This is a repository for COMP 550: Natural Language Processing provied by McGill University in fall 2019.
-
Sentiment_Analysis
This is the folder for the third question of the first assignment. I planned to implement a sentiment analysis model using naive bayes, logistic regression, and support vector machine to classify a binary distributed dataset (either positive or negative). The dataset is the same one used in Seeing starts: Exploiting class relationships for sentiment categorization with respect to rating scale by Bo Pang and Lillian Lee in 2005. You may access the data from here. Also, the pretrained word embeddings, GloVe, is used in the experiment. -
Decipherment_with_HMM
This is the folder for the third question of the second assignment. I planned to implement a standard hidden Markov model to solve a sets of ciphers encrypted in three different ways. The dataset is retrived from professor, which may not be able to be uploaded here. In addition to improve the tagging accuracy, I used nltk built-in corpus Penn Treebank to count the transition probilities.

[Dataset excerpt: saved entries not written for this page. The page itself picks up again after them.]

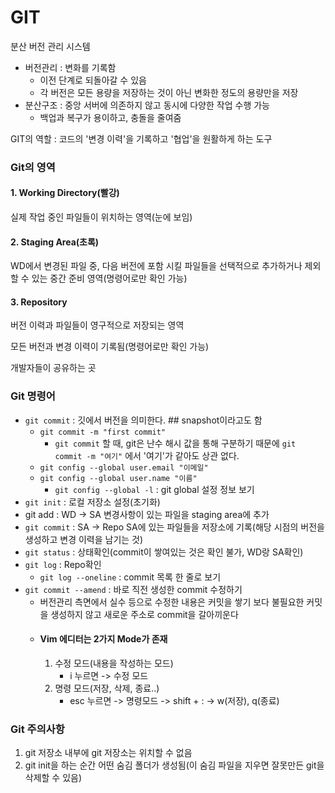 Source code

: # GIT
분산 버전 관리 시스템
- 버전관리 : 변화를 기록함
    - 이전 단계로 되돌아갈 수 있음
    - 각 버전은 모든 용량을 저장하는 것이 아닌 변화한 정도의 용량만을 저장
- 분산구조 : 중앙 서버에 의존하지 않고 동시에 다양한 작업 수행 가능
    - 백업과 복구가 용이하고, 충돌을 줄여줌

GIT의 역할 : 코드의 '변경 이력'을 기록하고 '협업'을 원활하게 하는 도구

### Git의 영역
#### 1. Working Directory(빨강)
실제 작업 중인 파일들이 위치하는 영역(눈에 보임)
#### 2. Staging Area(초록)
WD에서 변경된 파일 중, 다음 버전에 포함 시킬 파일들을 선택적으로 추가하거나 제외할 수 있는 중간 준비 영역(명령어로만 확인 가능)

#### 3. Repository
버전 이력과 파일들이 영구적으로 저장되는 영역

모든 버전과 변경 이력이 기록됨(명령어로만 확인 가능)

개발자들이 공유하는 곳

### Git 명령어
- `git commit` : 깃에서 버전을 의미한다. ## snapshot이라고도 함
    - `git commit -m "first commit"`
        - `git commit` 할 때, git은 난수 해시 값을 통해 구분하기 때문에 `git commit -m "여기"` 에서 '여기'가 같아도 상관 없다.
    - `git config --global user.email "이메일"`
    - `git config --global user.name "이름"`
      - `git config --global -l` : git global 설정 정보 보기
- `git init` : 로컬 저장소 설정(초기화)
- git add : WD -> SA 변경사항이 있는 파일을 staging area에 추가
- `git commit` : SA -> Repo SA에 있는 파일들을 저장소에 기록(해당 시점의 버전을 생성하고 변경 이력을 남기는 것)
- `git status` : 상태확인(commit이 쌓여있는 것은 확인 불가, WD랑 SA확인)
- `git log` : Repo확인
    - `git log --oneline` : commit 목록 한 줄로 보기
- `git commit --amend` : 바로 직전 생성한 commit 수정하기 
    - 버전관리 측면에서 실수 등으로 수정한 내용은 커밋을 쌓기 보다 불필요한 커밋을 생성하지 않고 새로운 주소로 commit을 갈아끼운다
    - #### Vim 에디터는 2가지 Mode가 존재
      1. 수정 모드(내용을 작성하는 모드)
          - i 누르면 -> 수정 모드
      2. 명령 모드(저장, 삭제, 종료..) 
          - esc 누르면 -> 명령모드 -> shift + : -> w(저장), q(종료)

### Git 주의사항
1. git 저장소 내부에 git 저장소는 위치할 수 없음
2. git init을 하는 순간 어떤 숨김 폴더가 생성됨(이 숨김 파일을 지우면 잘못만든 git을 삭제할 수 있음)


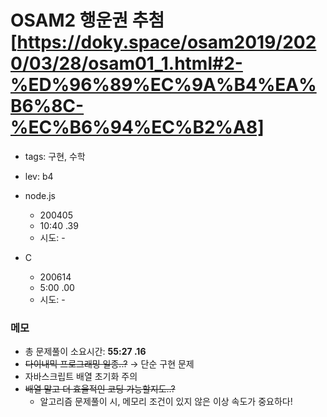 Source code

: # OSAM2 행운권 추첨 [https://doky.space/osam2019/2020/03/28/osam01_1.html#2-%ED%96%89%EC%9A%B4%EA%B6%8C-%EC%B6%94%EC%B2%A8]
 - tags: 구현, 수학
 - lev: b4

- node.js
  - 200405
  - 10:40 .39
  - 시도: -

- C
  - 200614
  - 5:00 .00
  - 시도: -


### 메모
 - 총 문제풀이 소요시간: **55:27 .16**
 - ~~다이내믹 프로그래밍 일종..?~~ → 단순 구현 문제
 - 자바스크립트 배열 초기화 주의
 - ~~배열 말고 더 효율적인 코딩 가능할지도..?~~
    - 알고리즘 문제풀이 시, 메모리 조건이 있지 않은 이상 속도가 중요하다!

- Pang, Bo, and Lillian Lee. "Seeing stars: Exploiting class relationships for sentiment categorization with respect to rating scales." Proceedings of the 43rd annual meeting on association for computational linguistics. Association for Computational Linguistics, 2005.
- Pennington, Jeffrey, Richard Socher, and Christopher Manning. "Glove: Global vectors for word representation." Proceedings of the 2014 conference on empirical methods in natural language processing (EMNLP). 2014.
- Marcus, Mitchell, et al. "The Penn Treebank: annotating predicate argument structure." Proceedings of the workshop on Human Language Technology. Association for Computational Linguistics, 1994.
This project is under the MIT license.